→ Your objective
Restate each entry word for word. Keep every detail intact.

(Collection entries)
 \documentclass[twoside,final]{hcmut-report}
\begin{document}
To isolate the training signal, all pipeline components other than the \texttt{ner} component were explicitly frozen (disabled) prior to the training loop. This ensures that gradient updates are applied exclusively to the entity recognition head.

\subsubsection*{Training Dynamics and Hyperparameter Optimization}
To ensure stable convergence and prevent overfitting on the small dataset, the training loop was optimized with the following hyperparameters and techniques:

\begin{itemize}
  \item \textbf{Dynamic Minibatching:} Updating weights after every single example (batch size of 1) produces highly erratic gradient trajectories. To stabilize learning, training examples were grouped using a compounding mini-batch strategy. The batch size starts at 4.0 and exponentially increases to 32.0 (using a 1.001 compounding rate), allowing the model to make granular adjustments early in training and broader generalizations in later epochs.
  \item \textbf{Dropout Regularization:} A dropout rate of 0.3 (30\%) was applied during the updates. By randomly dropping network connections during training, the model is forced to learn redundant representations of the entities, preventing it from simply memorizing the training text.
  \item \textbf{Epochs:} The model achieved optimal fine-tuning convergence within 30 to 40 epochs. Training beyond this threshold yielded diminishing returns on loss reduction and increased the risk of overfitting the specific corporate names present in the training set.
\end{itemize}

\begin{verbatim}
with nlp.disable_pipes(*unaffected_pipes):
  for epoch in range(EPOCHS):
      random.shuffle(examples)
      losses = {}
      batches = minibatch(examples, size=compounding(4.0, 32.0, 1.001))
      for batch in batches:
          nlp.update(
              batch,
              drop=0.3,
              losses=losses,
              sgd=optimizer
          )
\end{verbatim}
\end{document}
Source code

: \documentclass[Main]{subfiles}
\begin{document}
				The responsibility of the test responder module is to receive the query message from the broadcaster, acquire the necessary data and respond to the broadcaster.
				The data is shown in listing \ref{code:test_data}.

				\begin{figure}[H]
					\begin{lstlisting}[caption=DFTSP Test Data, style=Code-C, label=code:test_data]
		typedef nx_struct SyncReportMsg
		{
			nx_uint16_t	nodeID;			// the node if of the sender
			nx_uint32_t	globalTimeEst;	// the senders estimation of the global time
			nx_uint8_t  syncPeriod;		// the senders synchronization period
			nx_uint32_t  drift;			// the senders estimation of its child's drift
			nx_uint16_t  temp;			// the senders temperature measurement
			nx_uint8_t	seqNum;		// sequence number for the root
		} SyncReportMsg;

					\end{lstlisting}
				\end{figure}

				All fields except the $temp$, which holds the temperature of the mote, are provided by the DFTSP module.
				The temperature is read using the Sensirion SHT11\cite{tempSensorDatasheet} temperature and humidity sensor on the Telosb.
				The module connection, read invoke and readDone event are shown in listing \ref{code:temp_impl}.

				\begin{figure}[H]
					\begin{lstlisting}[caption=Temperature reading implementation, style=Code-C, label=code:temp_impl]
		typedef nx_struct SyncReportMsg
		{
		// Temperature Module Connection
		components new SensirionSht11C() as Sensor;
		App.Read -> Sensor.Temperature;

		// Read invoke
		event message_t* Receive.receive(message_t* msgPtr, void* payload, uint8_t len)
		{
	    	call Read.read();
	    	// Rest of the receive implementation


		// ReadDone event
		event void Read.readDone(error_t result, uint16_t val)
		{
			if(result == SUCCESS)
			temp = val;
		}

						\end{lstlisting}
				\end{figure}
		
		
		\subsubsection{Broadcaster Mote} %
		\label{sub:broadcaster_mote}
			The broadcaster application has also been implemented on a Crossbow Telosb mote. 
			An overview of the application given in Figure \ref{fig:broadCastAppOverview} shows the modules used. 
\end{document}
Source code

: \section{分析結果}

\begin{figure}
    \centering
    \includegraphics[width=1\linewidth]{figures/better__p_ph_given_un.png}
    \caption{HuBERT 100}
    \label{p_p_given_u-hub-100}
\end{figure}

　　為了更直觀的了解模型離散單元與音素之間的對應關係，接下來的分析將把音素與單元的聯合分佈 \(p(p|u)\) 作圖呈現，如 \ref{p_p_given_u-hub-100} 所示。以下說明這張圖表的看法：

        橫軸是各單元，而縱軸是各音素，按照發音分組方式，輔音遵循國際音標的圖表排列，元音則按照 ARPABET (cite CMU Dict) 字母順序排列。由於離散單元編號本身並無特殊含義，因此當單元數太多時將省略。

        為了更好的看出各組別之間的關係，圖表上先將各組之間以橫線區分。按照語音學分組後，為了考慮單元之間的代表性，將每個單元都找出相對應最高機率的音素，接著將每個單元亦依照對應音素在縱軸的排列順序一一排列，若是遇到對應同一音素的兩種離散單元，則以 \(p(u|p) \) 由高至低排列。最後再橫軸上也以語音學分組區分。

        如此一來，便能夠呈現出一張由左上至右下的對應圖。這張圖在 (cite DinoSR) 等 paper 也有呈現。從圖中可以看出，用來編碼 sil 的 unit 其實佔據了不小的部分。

→ Your response
 \documentclass[twoside,final]{hcmut-report}
\begin{document}
To isolate the training signal, all pipeline components other than the \texttt{ner} component were explicitly frozen (disabled) prior to the training loop. This ensures that gradient updates are applied exclusively to the entity recognition head.

\subsubsection*{Training Dynamics and Hyperparameter Optimization}
To ensure stable convergence and prevent overfitting on the small dataset, the training loop was optimized with the following hyperparameters and techniques:

\begin{itemize}
  \item \textbf{Dynamic Minibatching:} Updating weights after every single example (batch size of 1) produces highly erratic gradient trajectories. To stabilize learning, training examples were grouped using a compounding mini-batch strategy. The batch size starts at 4.0 and exponentially increases to 32.0 (using a 1.001 compounding rate), allowing the model to make granular adjustments early in training and broader generalizations in later epochs.
  \item \textbf{Dropout Regularization:} A dropout rate of 0.3 (30\%) was applied during the updates. By randomly dropping network connections during training, the model is forced to learn redundant representations of the entities, preventing it from simply memorizing the training text.
  \item \textbf{Epochs:} The model achieved optimal fine-tuning convergence within 30 to 40 epochs. Training beyond this threshold yielded diminishing returns on loss reduction and increased the risk of overfitting the specific corporate names present in the training set.
\end{itemize}

\begin{verbatim}
with nlp.disable_pipes(*unaffected_pipes):
  for epoch in range(EPOCHS):
      random.shuffle(examples)
      losses = {}
      batches = minibatch(examples, size=compounding(4.0, 32.0, 1.001))
      for batch in batches:
          nlp.update(
              batch,
              drop=0.3,
              losses=losses,
              sgd=optimizer
          )
\end{verbatim}
\end{document}
Source code

: \documentclass[Main]{subfiles}
\begin{document}
				The responsibility of the test responder module is to receive the query message from the broadcaster, acquire the necessary data and respond to the broadcaster.
				The data is shown in listing \ref{code:test_data}.

				\begin{figure}[H]
					\begin{lstlisting}[caption=DFTSP Test Data, style=Code-C, label=code:test_data]
		typedef nx_struct SyncReportMsg
		{
			nx_uint16_t	nodeID;			// the node if of the sender
			nx_uint32_t	globalTimeEst;	// the senders estimation of the global time
			nx_uint8_t  syncPeriod;		// the senders synchronization period
			nx_uint32_t  drift;			// the senders estimation of its child's drift
			nx_uint16_t  temp;			// the senders temperature measurement
			nx_uint8_t	seqNum;		// sequence number for the root
		} SyncReportMsg;

					\end{lstlisting}
				\end{figure}

				All fields except the $temp$, which holds the temperature of the mote, are provided by the DFTSP module.
				The temperature is read using the Sensirion SHT11\cite{tempSensorDatasheet} temperature and humidity sensor on the Telosb.
				The module connection, read invoke and readDone event are shown in listing \ref{code:temp_impl}.

				\begin{figure}[H]
					\begin{lstlisting}[caption=Temperature reading implementation, style=Code-C, label=code:temp_impl]
		typedef nx_struct SyncReportMsg
		{
		// Temperature Module Connection
		components new SensirionSht11C() as Sensor;
		App.Read -> Sensor.Temperature;

		// Read invoke
		event message_t* Receive.receive(message_t* msgPtr, void* payload, uint8_t len)
		{
	    	call Read.read();
	    	// Rest of the receive implementation


		// ReadDone event
		event void Read.readDone(error_t result, uint16_t val)
		{
			if(result == SUCCESS)
			temp = val;
		}

						\end{lstlisting}
				\end{figure}
		
		
		\subsubsection{Broadcaster Mote} %
		\label{sub:broadcaster_mote}
			The broadcaster application has also been implemented on a Crossbow Telosb mote. 
			An overview of the application given in Figure \ref{fig:broadCastAppOverview} shows the modules used. 
\end{document}
Source code

: \section{分析結果}

\begin{figure}
    \centering
    \includegraphics[width=1\linewidth]{figures/better__p_ph_given_un.png}
    \caption{HuBERT 100}
    \label{p_p_given_u-hub-100}
\end{figure}

　　為了更直觀的了解模型離散單元與音素之間的對應關係，接下來的分析將把音素與單元的聯合分佈 \(p(p|u)\) 作圖呈現，如 \ref{p_p_given_u-hub-100} 所示。以下說明這張圖表的看法：

        橫軸是各單元，而縱軸是各音素，按照發音分組方式，輔音遵循國際音標的圖表排列，元音則按照 ARPABET (cite CMU Dict) 字母順序排列。由於離散單元編號本身並無特殊含義，因此當單元數太多時將省略。

        為了更好的看出各組別之間的關係，圖表上先將各組之間以橫線區分。按照語音學分組後，為了考慮單元之間的代表性，將每個單元都找出相對應最高機率的音素，接著將每個單元亦依照對應音素在縱軸的排列順序一一排列，若是遇到對應同一音素的兩種離散單元，則以 \(p(u|p) \) 由高至低排列。最後再橫軸上也以語音學分組區分。

        如此一來，便能夠呈現出一張由左上至右下的對應圖。這張圖在 (cite DinoSR) 等 paper 也有呈現。從圖中可以看出，用來編碼 sil 的 unit 其實佔據了不小的部分。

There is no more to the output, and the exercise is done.